İşletme nakit akışı oranı, cari borçların bir şirketin faaliyetlerinden elde edilen nakit akışı tarafından ne kadar iyi karşılandığını ölçer. İşletme nakit akış oranı, bir şirketin cari borçlarını aynı dönemde yarattığı nakit ile kaç kez ödeyebileceğini hesaplayarak kısa vadeli likiditenin bir ölçüsüdür. Oran, işletme nakit akışının cari borçlara bölünmesiyle hesaplanır. Daha yüksek bir sayı, bir şirketin mevcut yükümlülüklerini daha fazla kez karşılayabileceği anlamına geldiğinden daha iyidir. İşletme nakit akış oranının artması, finansal sağlığın bir işaretidir, düşen oranlara sahip şirketler kısa vadede likidite sorunları yaşayabilir.

Sonuç olarak

Piyasalar arasında, şirketlerde ve bireyler için likidite önemlidir. Sahip olunan varlıkların toplam değeri yüksek olabilirken, bir şirket veya birey, varlıklar kolayca nakde dönüştürülemiyorsa likidite sorunlarıyla karşılaşabilir. Bankalara ve alacaklılara kredisi olan şirketler için likidite eksikliği, şirketi kısa vadeli yükümlülüklerini yerine getirmek için tasfiye etmek istemedikleri varlıkları satmaya zorlayabilir. Bankalar, varlıklarını teminat olarak tutarken şirketlere nakit ödünç vererek piyasada önemli bir rol oynamaktadır.

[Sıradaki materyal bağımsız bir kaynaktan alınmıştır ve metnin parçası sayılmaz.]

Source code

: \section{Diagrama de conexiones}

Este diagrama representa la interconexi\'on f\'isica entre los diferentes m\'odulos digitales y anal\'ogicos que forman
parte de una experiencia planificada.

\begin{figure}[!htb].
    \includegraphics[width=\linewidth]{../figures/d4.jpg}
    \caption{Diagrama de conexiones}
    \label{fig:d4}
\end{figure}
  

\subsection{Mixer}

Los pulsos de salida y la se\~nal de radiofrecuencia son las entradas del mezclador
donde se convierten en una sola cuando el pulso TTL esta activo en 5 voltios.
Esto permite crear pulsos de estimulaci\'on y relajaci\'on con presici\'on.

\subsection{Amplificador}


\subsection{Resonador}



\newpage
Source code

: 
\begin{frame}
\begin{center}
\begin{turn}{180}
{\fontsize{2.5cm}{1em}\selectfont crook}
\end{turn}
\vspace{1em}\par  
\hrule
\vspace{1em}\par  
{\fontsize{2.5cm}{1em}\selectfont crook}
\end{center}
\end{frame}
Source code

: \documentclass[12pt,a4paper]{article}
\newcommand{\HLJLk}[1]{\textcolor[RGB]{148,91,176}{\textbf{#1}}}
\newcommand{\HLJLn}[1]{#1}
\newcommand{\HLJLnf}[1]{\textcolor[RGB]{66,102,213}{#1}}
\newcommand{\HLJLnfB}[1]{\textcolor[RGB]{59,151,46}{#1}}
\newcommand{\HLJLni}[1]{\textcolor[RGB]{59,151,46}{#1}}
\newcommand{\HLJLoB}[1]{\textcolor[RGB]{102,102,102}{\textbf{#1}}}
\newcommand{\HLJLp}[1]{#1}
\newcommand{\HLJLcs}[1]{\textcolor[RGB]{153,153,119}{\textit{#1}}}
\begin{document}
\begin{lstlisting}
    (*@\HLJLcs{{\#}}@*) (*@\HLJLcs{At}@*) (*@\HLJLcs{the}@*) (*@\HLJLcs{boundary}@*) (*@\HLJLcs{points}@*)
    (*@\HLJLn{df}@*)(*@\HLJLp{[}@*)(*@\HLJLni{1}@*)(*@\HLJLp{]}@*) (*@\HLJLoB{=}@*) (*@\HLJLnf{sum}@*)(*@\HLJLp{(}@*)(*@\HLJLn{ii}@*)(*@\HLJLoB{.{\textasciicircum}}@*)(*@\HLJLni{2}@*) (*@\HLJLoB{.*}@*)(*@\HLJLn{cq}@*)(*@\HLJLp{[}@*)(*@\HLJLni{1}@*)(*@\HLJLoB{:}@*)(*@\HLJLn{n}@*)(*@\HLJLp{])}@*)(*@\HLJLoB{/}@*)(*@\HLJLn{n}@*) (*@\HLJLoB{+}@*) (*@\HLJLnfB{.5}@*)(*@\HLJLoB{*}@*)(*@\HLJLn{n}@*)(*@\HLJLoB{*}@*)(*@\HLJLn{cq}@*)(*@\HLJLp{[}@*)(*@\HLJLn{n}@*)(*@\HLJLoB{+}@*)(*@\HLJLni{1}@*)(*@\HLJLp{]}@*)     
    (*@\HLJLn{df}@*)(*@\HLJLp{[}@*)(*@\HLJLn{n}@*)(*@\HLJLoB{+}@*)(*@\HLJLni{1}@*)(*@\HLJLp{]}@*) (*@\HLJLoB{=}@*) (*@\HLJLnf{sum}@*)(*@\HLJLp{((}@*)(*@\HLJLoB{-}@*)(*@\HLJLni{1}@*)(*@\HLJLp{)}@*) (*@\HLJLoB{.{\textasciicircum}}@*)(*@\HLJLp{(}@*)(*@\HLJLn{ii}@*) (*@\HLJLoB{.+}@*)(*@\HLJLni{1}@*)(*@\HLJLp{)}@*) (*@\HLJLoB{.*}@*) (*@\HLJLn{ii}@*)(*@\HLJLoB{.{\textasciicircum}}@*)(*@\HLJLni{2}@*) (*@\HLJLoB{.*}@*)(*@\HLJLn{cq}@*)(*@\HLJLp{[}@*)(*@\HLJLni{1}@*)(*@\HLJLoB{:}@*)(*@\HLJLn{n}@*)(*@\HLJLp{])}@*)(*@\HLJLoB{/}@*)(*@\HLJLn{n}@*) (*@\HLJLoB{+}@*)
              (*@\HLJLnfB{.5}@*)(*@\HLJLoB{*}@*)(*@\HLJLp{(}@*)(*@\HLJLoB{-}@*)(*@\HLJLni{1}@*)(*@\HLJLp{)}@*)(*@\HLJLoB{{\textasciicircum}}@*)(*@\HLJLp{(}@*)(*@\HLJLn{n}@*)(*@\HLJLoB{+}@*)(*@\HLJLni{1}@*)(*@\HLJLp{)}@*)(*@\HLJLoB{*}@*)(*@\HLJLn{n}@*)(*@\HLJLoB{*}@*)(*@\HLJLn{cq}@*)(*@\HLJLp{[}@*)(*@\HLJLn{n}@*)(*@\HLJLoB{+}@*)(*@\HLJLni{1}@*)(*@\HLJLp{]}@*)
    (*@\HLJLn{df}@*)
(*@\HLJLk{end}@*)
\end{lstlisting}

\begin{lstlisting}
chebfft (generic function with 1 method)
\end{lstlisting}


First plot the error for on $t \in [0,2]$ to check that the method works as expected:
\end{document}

Yatırımcılar, yatırımlara gecikme olmadan kolayca ve sorunsuz bir şekilde girip çıkmak istiyorlarsa, piyasa likiditesi kritik önem taşır. Sonuç olarak, bir pozisyona girmeden önce bir hisse senedinin, yatırım fonunun, menkul kıymetin veya finans piyasasının likiditesini izlediğinizden emin olmalısınız.